───── DATA FOR THIS TASK ─────

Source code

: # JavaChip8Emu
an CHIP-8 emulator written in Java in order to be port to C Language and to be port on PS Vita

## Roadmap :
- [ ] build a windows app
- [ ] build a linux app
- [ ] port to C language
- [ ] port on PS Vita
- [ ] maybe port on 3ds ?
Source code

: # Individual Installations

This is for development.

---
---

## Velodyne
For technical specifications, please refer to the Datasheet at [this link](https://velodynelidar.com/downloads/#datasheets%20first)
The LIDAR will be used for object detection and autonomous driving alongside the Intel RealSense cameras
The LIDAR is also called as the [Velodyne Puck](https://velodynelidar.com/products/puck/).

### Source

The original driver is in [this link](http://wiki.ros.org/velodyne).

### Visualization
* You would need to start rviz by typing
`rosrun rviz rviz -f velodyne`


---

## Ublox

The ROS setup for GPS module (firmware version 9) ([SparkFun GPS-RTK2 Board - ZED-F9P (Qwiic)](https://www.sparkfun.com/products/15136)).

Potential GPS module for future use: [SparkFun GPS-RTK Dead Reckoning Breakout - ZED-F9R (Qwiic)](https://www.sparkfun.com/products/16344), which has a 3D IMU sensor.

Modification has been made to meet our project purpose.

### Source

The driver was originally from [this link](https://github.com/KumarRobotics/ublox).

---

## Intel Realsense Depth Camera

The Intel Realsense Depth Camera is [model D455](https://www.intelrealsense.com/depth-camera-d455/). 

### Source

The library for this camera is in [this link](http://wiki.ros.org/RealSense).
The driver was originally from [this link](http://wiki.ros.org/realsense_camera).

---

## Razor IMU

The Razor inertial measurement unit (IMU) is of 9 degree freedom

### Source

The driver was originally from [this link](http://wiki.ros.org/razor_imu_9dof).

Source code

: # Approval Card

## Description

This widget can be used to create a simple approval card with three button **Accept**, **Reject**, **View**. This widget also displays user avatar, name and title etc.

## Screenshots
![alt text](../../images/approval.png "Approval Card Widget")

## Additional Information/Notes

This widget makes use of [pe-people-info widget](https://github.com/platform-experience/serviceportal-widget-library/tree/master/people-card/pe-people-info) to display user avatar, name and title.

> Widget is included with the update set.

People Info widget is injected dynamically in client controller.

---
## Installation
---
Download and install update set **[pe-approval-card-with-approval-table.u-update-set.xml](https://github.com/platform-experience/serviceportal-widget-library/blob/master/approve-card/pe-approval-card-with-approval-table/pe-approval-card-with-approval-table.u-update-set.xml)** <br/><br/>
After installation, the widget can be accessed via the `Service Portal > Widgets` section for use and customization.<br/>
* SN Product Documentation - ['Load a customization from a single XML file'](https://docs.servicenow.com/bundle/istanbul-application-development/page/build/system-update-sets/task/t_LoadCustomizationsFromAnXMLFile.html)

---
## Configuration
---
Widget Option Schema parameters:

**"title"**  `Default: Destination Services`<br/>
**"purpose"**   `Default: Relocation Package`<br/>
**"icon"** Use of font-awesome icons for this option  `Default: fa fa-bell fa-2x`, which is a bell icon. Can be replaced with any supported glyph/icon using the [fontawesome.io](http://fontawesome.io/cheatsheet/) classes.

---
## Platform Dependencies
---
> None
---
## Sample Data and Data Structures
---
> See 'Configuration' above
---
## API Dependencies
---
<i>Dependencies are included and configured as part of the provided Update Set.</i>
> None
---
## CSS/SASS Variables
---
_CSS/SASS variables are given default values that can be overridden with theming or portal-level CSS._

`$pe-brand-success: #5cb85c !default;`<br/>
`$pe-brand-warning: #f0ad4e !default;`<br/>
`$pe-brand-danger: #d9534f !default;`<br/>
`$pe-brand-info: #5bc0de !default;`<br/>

─────

• _EXERCISE REQUIREMENTS_: Nothing should appear in the answer except the lines above from the line with "## Additional Information/Notes" through the line with "the update set.", both included, written out exactly.

• _ANSWER AREA_:
## Additional Information/Notes

This widget makes use of [pe-people-info widget](https://github.com/platform-experience/serviceportal-widget-library/tree/master/people-card/pe-people-info) to display user avatar, name and title.

> Widget is included with the update set.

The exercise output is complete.